(Saved entries)
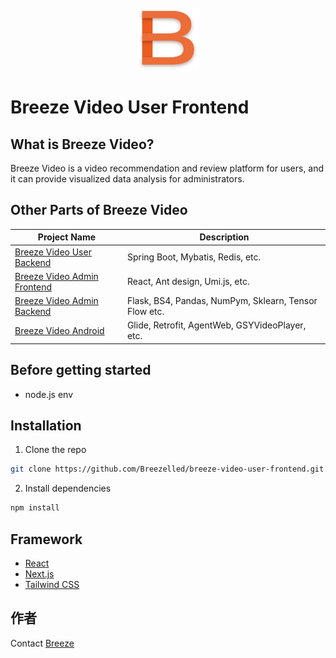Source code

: <br/>
<div align="center">
 <img src="public/logo.svg" width = "100" height = "100" alt="" />
</div>

# Breeze Video User Frontend

## What is Breeze Video?
Breeze Video is a video recommendation and review platform for users,
and it can provide visualized data analysis for administrators.

## Other Parts of Breeze Video
| Project Name                                                                             | Description                                           |
|------------------------------------------------------------------------------------------|-------------------------------------------------------|
| [Breeze Video User Backend](https://github.com/Breezelled/breeze-video-user-backend)     | Spring Boot, Mybatis, Redis, etc.                     |
| [Breeze Video Admin Frontend](https://github.com/Breezelled/breeze-video-admin-frontend) | React, Ant design, Umi.js, etc.                       |
| [Breeze Video Admin Backend](https://github.com/Breezelled/breeze-video-admin-backend)   | Flask, BS4, Pandas, NumPym, Sklearn, Tensor Flow etc. |
| [Breeze Video Android](https://github.com/Breezelled/breeze-video-android)               | Glide, Retrofit, AgentWeb, GSYVideoPlayer, etc.       |

## Before getting started

- node.js env

## Installation

1. Clone the repo

```sh
git clone https://github.com/Breezelled/breeze-video-user-frontend.git
```

2. Install dependencies

```sh
npm install
```

## Framework

- [React](https://github.com/facebook/react)
- [Next.js](https://github.com/vercel/next.js)
- [Tailwind CSS](https://github.com/tailwindlabs/tailwindcss)

## 作者

Contact [Breeze](mailto:br33z3Chen@gmail.com)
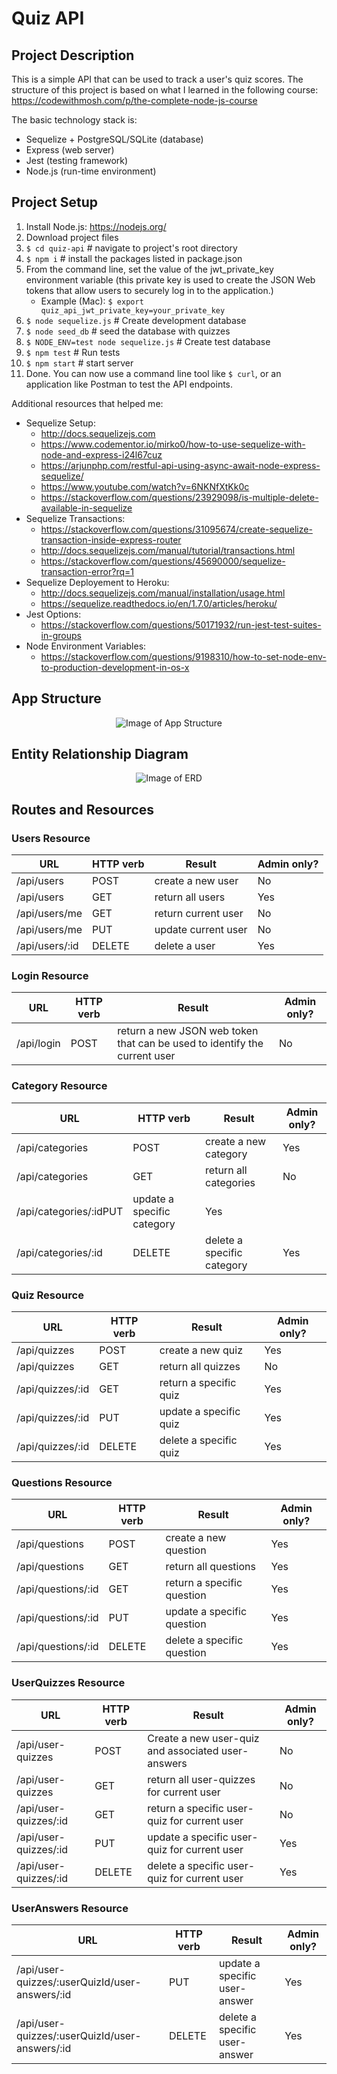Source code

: # Quiz API

## Project Description
This is a simple API that can be used to track a user's quiz scores. The structure of this project is based on what I learned in the following course: https://codewithmosh.com/p/the-complete-node-js-course

The basic technology stack is:
* Sequelize + PostgreSQL/SQLite (database)
* Express (web server)
* Jest (testing framework)
* Node.js (run-time environment)

## Project Setup
1. Install Node.js: https://nodejs.org/
2. Download project files
3. ``` $ cd quiz-api ``` # navigate to project's root directory
4. ``` $ npm i ``` # install the packages listed in package.json
5. From the command line, set the value of the jwt_private_key environment variable (this private key is used to create the JSON Web tokens that allow users to securely log in to the application.)
    * Example (Mac): ``` $ export quiz_api_jwt_private_key=your_private_key ```
6. ``` $ node sequelize.js ``` # Create development database
7. ``` $ node seed_db ``` # seed the database with quizzes
8. ``` $ NODE_ENV=test node sequelize.js ``` # Create test database
9. ``` $ npm test ``` # Run tests
10. ``` $ npm start ``` # start server
11. Done. You can now use a command line tool like ``` $ curl ```, or an application like Postman to test the API endpoints.

Additional resources that helped me:
* Sequelize Setup:
  * http://docs.sequelizejs.com
  * https://www.codementor.io/mirko0/how-to-use-sequelize-with-node-and-express-i24l67cuz
  * https://arjunphp.com/restful-api-using-async-await-node-express-sequelize/
  * https://www.youtube.com/watch?v=6NKNfXtKk0c
  * https://stackoverflow.com/questions/23929098/is-multiple-delete-available-in-sequelize
* Sequelize Transactions:
  * https://stackoverflow.com/questions/31095674/create-sequelize-transaction-inside-express-router
  * http://docs.sequelizejs.com/manual/tutorial/transactions.html
  * https://stackoverflow.com/questions/45690000/sequelize-transaction-error?rq=1
* Sequelize Deployement to Heroku:
  * http://docs.sequelizejs.com/manual/installation/usage.html
  * https://sequelize.readthedocs.io/en/1.7.0/articles/heroku/
* Jest Options:
  * https://stackoverflow.com/questions/50171932/run-jest-test-suites-in-groups
* Node Environment Variables:
  * https://stackoverflow.com/questions/9198310/how-to-set-node-env-to-production-development-in-os-x

## App Structure
<p align="center">
  <img alt="Image of App Structure" src="https://raw.github.com/jtimwill/quiz_api/master/images/Quiz-API-diagram.png" />
</p>

## Entity Relationship Diagram
<p align="center">
  <img alt="Image of ERD" src="https://raw.github.com/jtimwill/quiz_api/master/images/quiz-api-erd.png" />
</p>

## Routes and Resources
### Users Resource
|URL|HTTP verb|Result|Admin only?|
|---|---|---|---|
/api/users|POST|create a new user|No|
/api/users|GET|return all users|Yes|
/api/users/me|GET|return current user|No|
/api/users/me|PUT|update current user|No|
/api/users/:id|DELETE|delete a user|Yes|

### Login Resource
|URL|HTTP verb|Result|Admin only?|
|---|---|---|---|
/api/login|POST|return a new JSON web token that can be used to identify the current user|No|

### Category Resource
|URL|HTTP verb|Result|Admin only?|
|---|---|---|---|
/api/categories|POST|create a new category|Yes|
/api/categories|GET|return all categories|No|
/api/categories/:idPUT|update a specific category|Yes|
/api/categories/:id|DELETE|delete a specific category|Yes|

### Quiz Resource
|URL|HTTP verb|Result|Admin only?|
|---|---|---|---|
/api/quizzes|POST|create a new quiz|Yes|
/api/quizzes|GET|return all quizzes|No|
/api/quizzes/:id|GET|return a specific quiz|Yes|
/api/quizzes/:id|PUT|update a specific quiz|Yes|
/api/quizzes/:id|DELETE|delete a specific quiz|Yes|

### Questions Resource
|URL|HTTP verb|Result|Admin only?|
|---|---|---|---|
/api/questions|POST|create a new question|Yes|
/api/questions|GET|return all questions|Yes|
/api/questions/:id|GET|return a specific question|Yes|
/api/questions/:id|PUT|update a specific question|Yes|
/api/questions/:id|DELETE|delete a specific question|Yes|

### UserQuizzes Resource
|URL|HTTP verb|Result|Admin only?|
|---|---|---|---|
/api/user-quizzes|POST|Create a new user-quiz and associated user-answers|No|
/api/user-quizzes|GET|return all user-quizzes for current user|No|
/api/user-quizzes/:id|GET|return a specific user-quiz for current user|No|
/api/user-quizzes/:id|PUT|update a specific user-quiz for current user|Yes|
/api/user-quizzes/:id|DELETE|delete a specific user-quiz for current user|Yes|

### UserAnswers Resource
|URL|HTTP verb|Result|Admin only?|
|---|---|---|---|
/api/user-quizzes/:userQuizId/user-answers/:id|PUT|update a specific user-answer|Yes|
/api/user-quizzes/:userQuizId/user-answers/:id|DELETE|delete a specific user-answer|Yes|
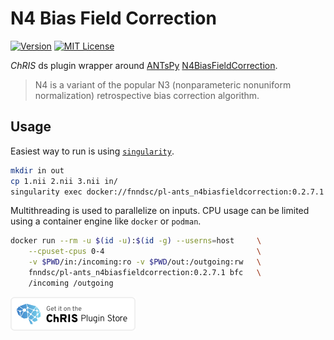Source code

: # N4 Bias Field Correction

[![Version](https://img.shields.io/docker/v/fnndsc/pl-ants_n4biasfieldcorrection)](https://hub.docker.com/r/fnndsc/pl-ants_n4biasfieldcorrection/tags?page=1&ordering=last_updated)
[![MIT License](https://img.shields.io/github/license/FNNDSC/pl-ANTs_N4BiasFieldCorrection)](https://github.com/FNNDSC/pl-ANTs_N4BiasFieldCorrection/blob/master/LICENSE)

_ChRIS_ ds plugin wrapper around [ANTsPy](https://github.com/ANTsX/ANTsPy)
[N4BiasFieldCorrection](https://manpages.debian.org/testing/ants/N4BiasFieldCorrection.1.en.html).

> N4 is a variant of the popular N3 (nonparameteric nonuniform normalization)
> retrospective bias correction algorithm.

## Usage

Easiest way to run is using
[`singularity`](https://sylabs.io/singularity/).

```bash
mkdir in out
cp 1.nii 2.nii 3.nii in/
singularity exec docker://fnndsc/pl-ants_n4biasfieldcorrection:0.2.7.1 bfc in/ out/
```

Multithreading is used to parallelize on inputs.
CPU usage can be limited using a container engine like `docker` or `podman`.

```bash
docker run --rm -u $(id -u):$(id -g) --userns=host     \
    --cpuset-cpus 0-4                                  \
    -v $PWD/in:/incoming:ro -v $PWD/out:/outgoing:rw   \
    fnndsc/pl-ants_n4biasfieldcorrection:0.2.7.1 bfc   \
    /incoming /outgoing
```

[![chrisstore.co](docs/badge.png)](https://chrisstore.co/plugin/77)
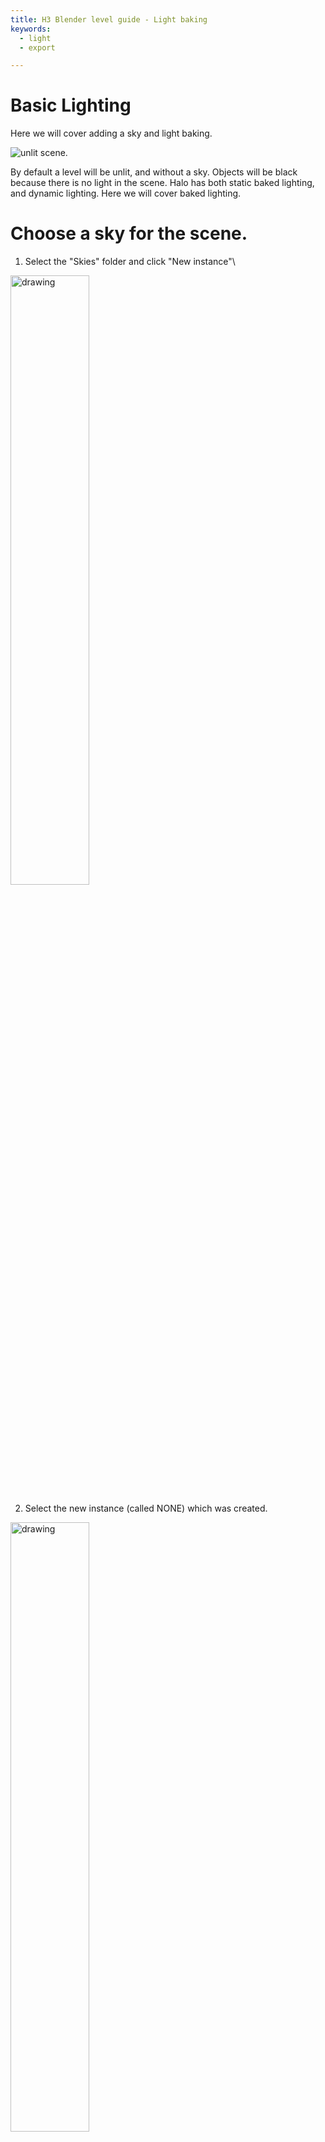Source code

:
 ```yaml
---
title: H3 Blender level guide - Light baking
keywords:
  - light
  - export

---
```

# Basic Lighting

Here we will cover adding a sky and light baking.

![](unlit_scene.png "unlit scene.")

By default a level will be unlit, and without a sky. Objects will be black because there is no light in the scene.  Halo has both static baked lighting, and dynamic lighting.  Here we will cover baked lighting.

# Choose a sky for the scene.

1. Select the "Skies" folder and click "New instance"\
<img src="choose_sky.png" alt="drawing" width="50%"/>

2. Select the new instance (called NONE) which was created.  
<img src="new_sky_instance.png" alt="drawing" width="50%"/>

3. In the Properties pane, click the [...] button.<br> 
<img src="sky_properties.png" alt="drawing" width="50%"/>

4. Add a sky from one of the multiplayer levels, open the a sky folder of one of the multiplayer maps.<br> ![](sky_folder.png "new sky instance.")

5. Select the .scenery file.<br>  ![](sky_file.png ".scenery file")

6. Now reset the map to see the change applied.<br> ![](map_reset.png "map reset")

![](lit_unbaked_scene.png "lit but unbaked scene.")
<br><br>

# Baked the outdoor light

To bake light on a bsp, we use the python script in the H3EK folder called ``calc_lm_farm_local``.
Sapien will often close when light is being baked, so be sure to save the scene beforehand.

The general format is:
```python calc_lm_farm_local.py <scenario tag file, w/o .ext> <bsp name> <quality> (<light_group>)```

For example

```python calc_lm_farm_local.py levels\multi\rataz_level1\rataz_level1 mylevel_bsp00 low```

Where the scenario fole is called rataz_level1
The bsp file is called mylevel_bsp00
The lighting quality is set to low.

The available ```<quality>``` inputs are:
- high
- medium
- low
- direct_only
- super_low
- draft
- debug

<br><br>

# Baked indoor lights

Use create a new material, check off ```Halo Material Properties``` and adjust the Halo Scene properties.  Try a power around 25 to start.
![](flourescent_light.png "flourescenet_light")

Re-bake the bsp and view the result.

You can also use ordinary Blender lights such as point lights.

# Troubleshooting

## Fgather error
No instanced geo can be outside the map.

```
 farm stage: fgather  (0:02:36.812002)
Client tool execution failed, see log for details: faux\111\logs\fgather0.txt
Traceback (most recent call last):
  File "H:\SteamLibrary3\steamapps\common\H3EK\calc_lm_farm_local.py", line 56, in <module>
    launch_farm("fgather", client_number)
  File "H:\SteamLibrary3\steamapps\common\H3EK\calc_lm_farm_local.py", line 39, in launch_farm
    raise RuntimeError("Client error code: " + str(p.returncode))
RuntimeError: Client error code: 4294967295
```

Cause: No instanced geo can be outside the map.

Solution: Delete any objects using instanced geometry which are outside the bounds of the enclosed map area.

## Scenario file name not found

The python script could not find the file.

```
K:\SteamLibrary\steamapps\common\H3EK>python calc_lm_farm_local.py levels\multi\rataz_b\mydesert1  mydesert1  draft
*** faux_data_sync *** (0:00:00)
Using normal photon cache
Dumping of raw samples disabled
LOW FRAGMENTATION HEAP ENABLED
FOUND 12 LOGICAL PROCESSORS
LIGHTMAPPER FAILED: scenario [levels\multi\rataz_b\mydesert1] failed to loadTraceback (most recent call last):
  File "K:\SteamLibrary\steamapps\common\H3EK\calc_lm_farm_local.py", line 45, in <module>
    subprocess.check_call([tool_name, "faux_data_sync", args.scenario, args.bsp_name])
  File "C:\Users\John\AppData\Local\Programs\Python\Python312\Lib\subprocess.py", line 413, in check_call
    raise CalledProcessError(retcode, cmd)
subprocess.CalledProcessError: Command '['tool_fast', 'faux_data_sync', 'levels\\multi\\rataz_b\\mydesert1', 'mydesert1']' returned non-zero exit status 4294967295.
```

The proper input should have been
```python calc_lm_farm_local.py levels\multi\rataz_b\rataz_b mydesert1 draft```
<img src="wrong_filename.png" alt="drawing" width="70%"/>

# Other tips

- If the lightmapper is still failing, you can try deleting the ```faux``` folder in H3EK.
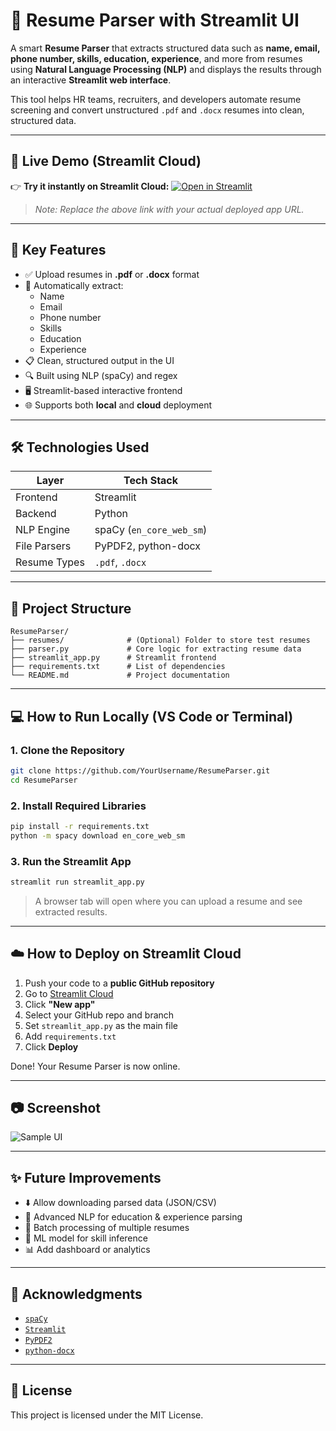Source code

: # 💼 Resume Parser with Streamlit UI

A smart **Resume Parser** that extracts structured data such as **name, email, phone number, skills, education, experience**, and more from resumes using **Natural Language Processing (NLP)** and displays the results through an interactive **Streamlit web interface**.

This tool helps HR teams, recruiters, and developers automate resume screening and convert unstructured `.pdf` and `.docx` resumes into clean, structured data.

---

## 🚀 Live Demo (Streamlit Cloud)

👉 **Try it instantly on Streamlit Cloud:**
[![Open in Streamlit](https://static.streamlit.io/badges/streamlit_badge_black_white.svg)](https://streamlit.io/)

> _Note: Replace the above link with your actual deployed app URL._

---

## 🧠 Key Features

- ✅ Upload resumes in **.pdf** or **.docx** format
- 🧾 Automatically extract:
  - Name
  - Email
  - Phone number
  - Skills
  - Education
  - Experience
- 📋 Clean, structured output in the UI
- 🔍 Built using NLP (spaCy) and regex
- 🖥️ Streamlit-based interactive frontend
- 🌐 Supports both **local** and **cloud** deployment

---

## 🛠️ Technologies Used

| Layer       | Tech Stack             |
|-------------|------------------------|
| Frontend    | Streamlit              |
| Backend     | Python                 |
| NLP Engine  | spaCy (`en_core_web_sm`) |
| File Parsers| PyPDF2, python-docx    |
| Resume Types| `.pdf`, `.docx`        |

---

## 📁 Project Structure

```
ResumeParser/
├── resumes/              # (Optional) Folder to store test resumes
├── parser.py             # Core logic for extracting resume data
├── streamlit_app.py      # Streamlit frontend
├── requirements.txt      # List of dependencies
└── README.md             # Project documentation
```

---

## 💻 How to Run Locally (VS Code or Terminal)

### 1. Clone the Repository

```bash
git clone https://github.com/YourUsername/ResumeParser.git
cd ResumeParser
```

### 2. Install Required Libraries

```bash
pip install -r requirements.txt
python -m spacy download en_core_web_sm
```

### 3. Run the Streamlit App

```bash
streamlit run streamlit_app.py
```

> A browser tab will open where you can upload a resume and see extracted results.

---

## ☁️ How to Deploy on Streamlit Cloud

1. Push your code to a **public GitHub repository**
2. Go to [Streamlit Cloud](https://streamlit.io/cloud)
3. Click **"New app"**
4. Select your GitHub repo and branch
5. Set `streamlit_app.py` as the main file
6. Add `requirements.txt`
7. Click **Deploy**

Done! Your Resume Parser is now online.

---

## 📷 Screenshot

![Sample UI](screenshots/sample_ui.png)

---

## ✨ Future Improvements

- ⬇️ Allow downloading parsed data (JSON/CSV)
- 🤖 Advanced NLP for education & experience parsing
- 📑 Batch processing of multiple resumes
- 🧠 ML model for skill inference
- 📊 Add dashboard or analytics

---

## 🙏 Acknowledgments

- [`spaCy`](https://spacy.io/)
- [`Streamlit`](https://streamlit.io/)
- [`PyPDF2`](https://pypi.org/project/PyPDF2/)
- [`python-docx`](https://python-docx.readthedocs.io/en/latest/)

---

## 📜 License

This project is licensed under the MIT License.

AIM OF THE EXERCISE
The line with "## Other Parts of Breeze Video" ends the range, and the first line of the data begins it; repeat exactly those lines and nothing more, omitting pictures.

RESPONSE
Source code

: <br/>
<div align="center">
 <img src="public/logo.svg" width = "100" height = "100" alt="" />
</div>

# Breeze Video User Frontend

## What is Breeze Video?
Breeze Video is a video recommendation and review platform for users,
and it can provide visualized data analysis for administrators.

## Other Parts of Breeze Video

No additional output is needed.